Fig 8.

FOSL1 regulates the integrin αv and β3 promoters indirectly through SP1. (A) Chromatin immunoprecipitation of FOSL1 on αv and β3 and NOTCH4 promoters. FOSL1 silencing (shFOSL1) significantly reduced the signal on all three promoters. Primer positions for the amplification of αv and β3 promoters are reported in Fig. 7A. Amplification of the NOTCH4 promoter region, which is bound by both FOSL1 (directly through an AP-1 binding site) and SP1, was used as a control. (B) Chromatin immunoprecipitation of SP1 on αv and β3 and NOTCH4 promoters. Cell treatment with mithramycin A for 2 h strongly inhibited SP1 binding to all three promoters. (C) Chromatin immunoprecipitation of FOSL1 on αv and β3 and NOTCH4 promoters in cells untreated (Vehicle) or treated with mithramycin A for 2 h.
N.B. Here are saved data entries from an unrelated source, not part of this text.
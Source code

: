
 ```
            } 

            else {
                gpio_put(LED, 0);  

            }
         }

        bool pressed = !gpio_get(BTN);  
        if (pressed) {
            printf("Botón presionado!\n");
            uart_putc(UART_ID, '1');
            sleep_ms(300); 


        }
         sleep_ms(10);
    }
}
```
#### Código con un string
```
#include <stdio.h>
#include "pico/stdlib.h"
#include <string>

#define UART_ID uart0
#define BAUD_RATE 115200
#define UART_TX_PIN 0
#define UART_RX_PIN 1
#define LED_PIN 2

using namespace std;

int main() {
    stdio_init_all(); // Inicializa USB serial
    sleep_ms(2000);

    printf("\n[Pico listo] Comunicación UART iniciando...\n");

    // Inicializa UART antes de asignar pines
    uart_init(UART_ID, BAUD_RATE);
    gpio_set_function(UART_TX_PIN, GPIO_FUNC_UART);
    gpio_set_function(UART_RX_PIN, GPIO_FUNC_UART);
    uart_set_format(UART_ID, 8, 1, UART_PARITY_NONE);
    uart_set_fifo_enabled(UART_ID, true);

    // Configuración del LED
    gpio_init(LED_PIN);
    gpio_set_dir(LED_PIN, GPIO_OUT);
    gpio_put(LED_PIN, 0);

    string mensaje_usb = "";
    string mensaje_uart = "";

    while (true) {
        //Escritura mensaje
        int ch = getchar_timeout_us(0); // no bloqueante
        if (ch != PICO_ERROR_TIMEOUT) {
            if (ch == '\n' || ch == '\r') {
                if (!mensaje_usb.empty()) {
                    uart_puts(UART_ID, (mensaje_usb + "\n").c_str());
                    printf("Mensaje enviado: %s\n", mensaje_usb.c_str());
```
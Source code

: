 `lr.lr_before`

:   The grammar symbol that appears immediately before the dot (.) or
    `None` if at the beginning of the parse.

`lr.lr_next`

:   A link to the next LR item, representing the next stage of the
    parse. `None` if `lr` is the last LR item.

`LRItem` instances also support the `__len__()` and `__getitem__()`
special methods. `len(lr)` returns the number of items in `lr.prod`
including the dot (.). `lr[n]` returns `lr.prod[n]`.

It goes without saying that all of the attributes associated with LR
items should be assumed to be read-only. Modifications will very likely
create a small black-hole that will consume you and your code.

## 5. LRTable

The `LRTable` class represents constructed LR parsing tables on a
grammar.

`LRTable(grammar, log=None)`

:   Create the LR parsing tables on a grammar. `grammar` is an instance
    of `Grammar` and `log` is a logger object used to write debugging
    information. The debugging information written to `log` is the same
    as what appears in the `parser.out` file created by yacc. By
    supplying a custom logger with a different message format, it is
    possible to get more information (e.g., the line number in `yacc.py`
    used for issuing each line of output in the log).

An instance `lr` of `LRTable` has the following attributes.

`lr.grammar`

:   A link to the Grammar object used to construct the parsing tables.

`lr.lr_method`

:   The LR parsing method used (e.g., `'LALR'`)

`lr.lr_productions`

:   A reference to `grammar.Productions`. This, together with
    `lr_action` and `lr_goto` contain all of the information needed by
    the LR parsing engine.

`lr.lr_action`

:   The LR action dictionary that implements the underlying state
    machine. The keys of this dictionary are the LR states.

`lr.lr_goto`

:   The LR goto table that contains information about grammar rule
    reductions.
Mithramycin A inhibited the binding of FOSL1 on the on αv and β3 promoters but not the NOTCH4 promoter where FOSL1 binds directly to an AP-1 site. (D) Nuclear extracts obtained from HUVEC were either immunostained (Input) or subjected to immunoprecipitation (IP) with anti-FOSL1 or anti-SP1 antibodies as indicated. (E) Chromatin immunoprecipitation of JunD on αv and β3 promoters. FOSL1 silencing significantly reduced the JunD association on both promoters. (F and G) Chromatin immunoprecipitation analysis of histone modifications on αv and β3 promoters in control cells and in FOSL1-silenced cells. FOSL1 silencing induces a significant increase of H4ac at K16. Mean values from three independent experiments are shown with standard deviations.